Sometimes the greatest thing about volunteering is the people you meet.
I worked with Thames21 in London, an organization dedicated to cleaning up the waterways in and around the British capital. Specifically, I got to use a log carnival-like hook to pick plastic pieces out of Regent’s Canal (which is celebrating its 200th birthday!).
During the muddy fun I met Ben Fenton, Thames21’s Big Waterways Clean Up 2012 Coordinator. Because of his service to the country, Ben was also one of 8000 people picked from 64 million British citizens to carry the Olympic torch. A cool personal fact like that, combined with his high spirits in the muck while dragging up plastic bags, coke cans, toys, etc. meant that I had to interview him.
5 years ago I gave up my job as a photographer and moved to London, I wanted to do something worthwhile and work outdoors. After several unsuccessful interviews at Thames21 they realized they couldn’t get rid of me and created a job for me.
I’m still here, and still enjoying it, I have coordinated a wide range of projects for Thames21 including creating a community garden with volunteers with mental health problems, developing an online map of waterway ‘treasures’, researching inclusive volunteering, engaging 16-25 years old volunteers and running the East London project.

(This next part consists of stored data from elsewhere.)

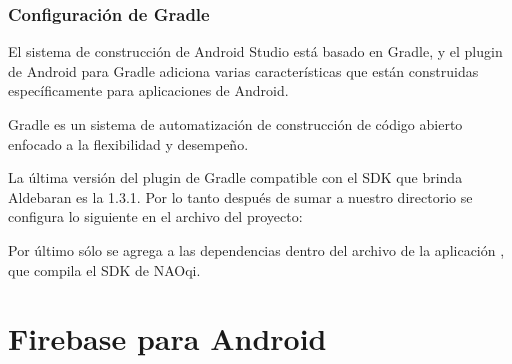 \subsubsection{Configuración de Gradle}
\label{\detokenize{dev_docs:configuracion-de-gradle}}
El sistema de construcción de Android Studio está basado en Gradle, y el plugin
de Android para Gradle adiciona varias características que están
construidas específicamente para aplicaciones de Android.\\

\begin{remark}
Gradle es un sistema de automatización de construcción de código abierto
enfocado a la flexibilidad y desempeño.
\end{remark}

La última versión del plugin de Gradle compatible con el SDK que brinda
Aldebaran es la 1.3.1. Por lo tanto después de sumar a nuestro directorio
 se configura lo siguiente en el archivo  del
proyecto:

%
\begin{sphinxVerbatim}[commandchars=\\\{\}]
 
   
     
\end{sphinxVerbatim}

Por último sólo se agrega a las dependencias dentro del archivo 
de la aplicación , que
compila el SDK de NAOqi.


\section*{ Firebase para Android}
\label{\detokenize{dev_docs:firebase-para-android}}



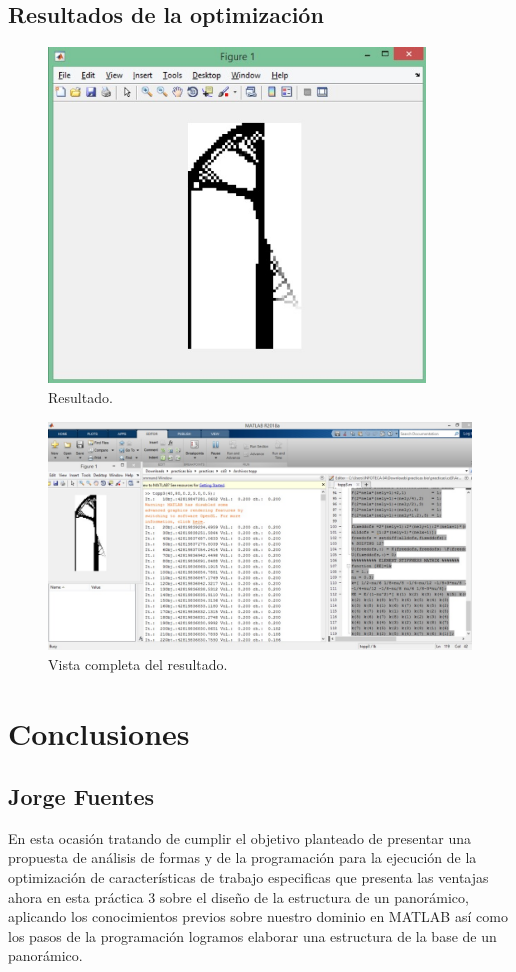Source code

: \documentclass{article}
\begin{document}
\subsection{Resultados de la optimización}
\begin{figure}[htp] %
    \centering
    \includegraphics[width=100mm]{Optimizacion.jpeg} %
    \caption{Resultado.}
    \label{grafica}
\end{figure}
\begin{figure}[htp] %
    \centering
    \includegraphics[width=150mm]{Ejemplo Completo.jpeg} %
    \caption{Vista completa del resultado.}
    \label{grafica}
\end{figure}
 \newpage
\section{Conclusiones}
\subsection{Jorge  Fuentes}
En esta ocasión tratando de cumplir el objetivo planteado de presentar una propuesta de análisis de formas y de la programación para la ejecución de la optimización de características de trabajo especificas que presenta las ventajas ahora en esta práctica 3 sobre el diseño de la estructura de un panorámico, aplicando los conocimientos previos sobre nuestro dominio en MATLAB así como los pasos de la programación logramos elaborar una estructura de la base de un panorámico.
\end{document}
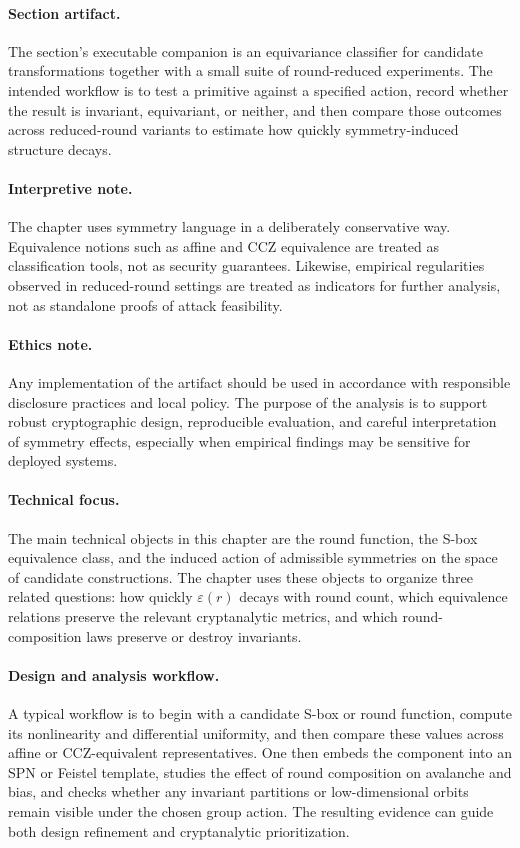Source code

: \documentclass[11pt]{article}
\begin{document}
\paragraph{Section artifact.} The section's executable companion is an equivariance classifier for candidate transformations together with a small suite of round-reduced experiments. The intended workflow is to test a primitive against a specified action, record whether the result is invariant, equivariant, or neither, and then compare those outcomes across reduced-round variants to estimate how quickly symmetry-induced structure decays.

\paragraph{Interpretive note.} The chapter uses symmetry language in a deliberately conservative way. Equivalence notions such as affine and CCZ equivalence are treated as classification tools, not as security guarantees. Likewise, empirical regularities observed in reduced-round settings are treated as indicators for further analysis, not as standalone proofs of attack feasibility.

\paragraph{Ethics note.} Any implementation of the artifact should be used in accordance with responsible disclosure practices and local policy. The purpose of the analysis is to support robust cryptographic design, reproducible evaluation, and careful interpretation of symmetry effects, especially when empirical findings may be sensitive for deployed systems.

\paragraph{Technical focus.} The main technical objects in this chapter are the round function, the S-box equivalence class, and the induced action of admissible symmetries on the space of candidate constructions. The chapter uses these objects to organize three related questions: how quickly \(\varepsilon(r)\) decays with round count, which equivalence relations preserve the relevant cryptanalytic metrics, and which round-composition laws preserve or destroy invariants.

\paragraph{Design and analysis workflow.} A typical workflow is to begin with a candidate S-box or round function, compute its nonlinearity and differential uniformity, and then compare these values across affine or CCZ-equivalent representatives. One then embeds the component into an SPN or Feistel template, studies the effect of round composition on avalanche and bias, and checks whether any invariant partitions or low-dimensional orbits remain visible under the chosen group action. The resulting evidence can guide both design refinement and cryptanalytic prioritization.
\end{document}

You studied Environmental Science at university – Why get involved with the waterways rather than other environmental groups?
I have always been interested in water, I find it fascinating and relaxing. London lacks wild places, but I think the waterways are veins of wilderness and hugely important for Londoners. Many people don’t know they exist and I love taking them to these places for the first time. Additionally, we do a range of work, so I don’t get bored; one day I’m canoeing, and the next planting reed beds!
What’s the most rewarding part of your job?
The most rewarding part of the job is definitely the people. Every event brings new faces, as well as the regulars who are a great bunch.
What’s the strangest thing you’ve ever pulled out of the river?
We’ve pulled out all sorts: wedding rings, guns, messages in bottles, and thousands of mobile phones. I’m not sure of the strangest but my favorite find was an Anglo Saxon Spearhead from the 9th Century!
What’s it like to be chosen to carry the Olympic torch?
What an honor! It was an amazing experience, and one I will never forget. I am very very honored to be nominated amongst such an amazing group of people.
Many congrats to Ben! Go to the Thames21 Facebook page to see the Olympic torch action.
Thames21 has regularly scheduled cleanups, so if you live in the London area I highly recommend spending a morning cleaning up with the crew. I’ve volunteered with 75 different projects and this was the first time pedestrians stopped to say thank you to the volunteers as we cleaned.